Kooperatives Langzeitarchiv. A digital archiving system written in python. Inspired by DIAS-Core from the kopal project.
Koala is a service which can be used to form a long term archival solution in combination with a pre existing data repository. It is not designed to face end users, rather to be used as a backend service in a service oriented architecture. Gathering of technical metadata and basic validation must be done before ingesting data into koala.
Example use case¶
The GWDG is a cooperation partner of the Deutsche Nationalbibliothek (DNB) in the field of digital long-term archiving. Its task is to collect, permanently archive, comprehensively document and record bibliographically all German and German-language publications and includes digital records as well.
Workflow: The producer of assets (for example a publishing company) delivers books in a digital format to the DNB. The DNB does some basic validation and extracts technical metadata followed by the creation of a Submission information package (SIP) package. A SIP is an archive file like zip or tar which includes content files and descriptive metadata.

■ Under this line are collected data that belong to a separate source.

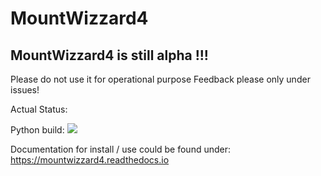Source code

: # MountWizzard4

## MountWizzard4 is still alpha !!!
Please do not use it for operational purpose
Feedback please only under issues!

Actual Status:

Python build: ![](https://github.com/mworion/MountWizzard4/workflows/PythonBuild3.7/badge.svg)

Documentation for install / use could be found under: https://mountwizzard4.readthedocs.io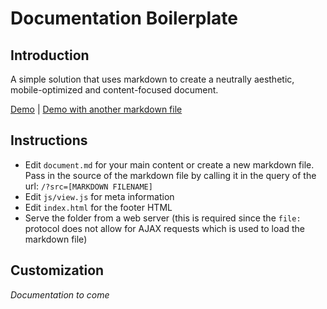 Documentation Boilerplate
=========================

## Introduction

A simple solution that uses markdown to create a neutrally aesthetic, mobile-optimized and content-focused document.

[Demo](http://teddyhwang.github.com/documentation-boilerplate/) | [Demo with another markdown file](http://teddyhwang.github.com/documentation-boilerplate/?src=example)

## Instructions

- Edit `document.md` for your main content or create a new markdown file. Pass in the source of the markdown file by calling it in the query of the url: `/?src=[MARKDOWN FILENAME]`
- Edit `js/view.js` for meta information
- Edit `index.html` for the footer HTML
- Serve the folder from a web server (this is required since the `file:` protocol does not allow for AJAX requests which is used to load the markdown file)

## Customization

_Documentation to come_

The SIP gets send to koala which ensures long term data integrity and accounting.
- Fast and scalable: Can be deployed on multiple hosts.

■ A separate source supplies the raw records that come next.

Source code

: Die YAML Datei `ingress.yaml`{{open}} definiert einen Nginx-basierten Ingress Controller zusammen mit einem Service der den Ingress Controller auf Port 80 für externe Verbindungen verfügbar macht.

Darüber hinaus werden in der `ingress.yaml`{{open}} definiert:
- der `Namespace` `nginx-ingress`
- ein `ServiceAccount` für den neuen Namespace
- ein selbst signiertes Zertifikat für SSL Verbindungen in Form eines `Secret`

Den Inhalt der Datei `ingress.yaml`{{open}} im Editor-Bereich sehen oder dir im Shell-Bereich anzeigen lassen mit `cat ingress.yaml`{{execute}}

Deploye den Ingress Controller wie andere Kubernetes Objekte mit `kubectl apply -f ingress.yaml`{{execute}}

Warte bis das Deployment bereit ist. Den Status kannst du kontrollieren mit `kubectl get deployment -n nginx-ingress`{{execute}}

- Easy deployment and upgrade with docker images.
- DIAS interface compatible, see: API
- Build upon proven open source components.
- Supports multiple archival storage backends: Tape archival with IBM Spectrum Protect (formerly Tivoli Storage Manager), filesystem.
- Supports SFTP for ingesting SIPs
- Supports multiple SIP archive formats: zip, tar, tar.gz, 7z.
- Secured connection: TLS for Web UI and API.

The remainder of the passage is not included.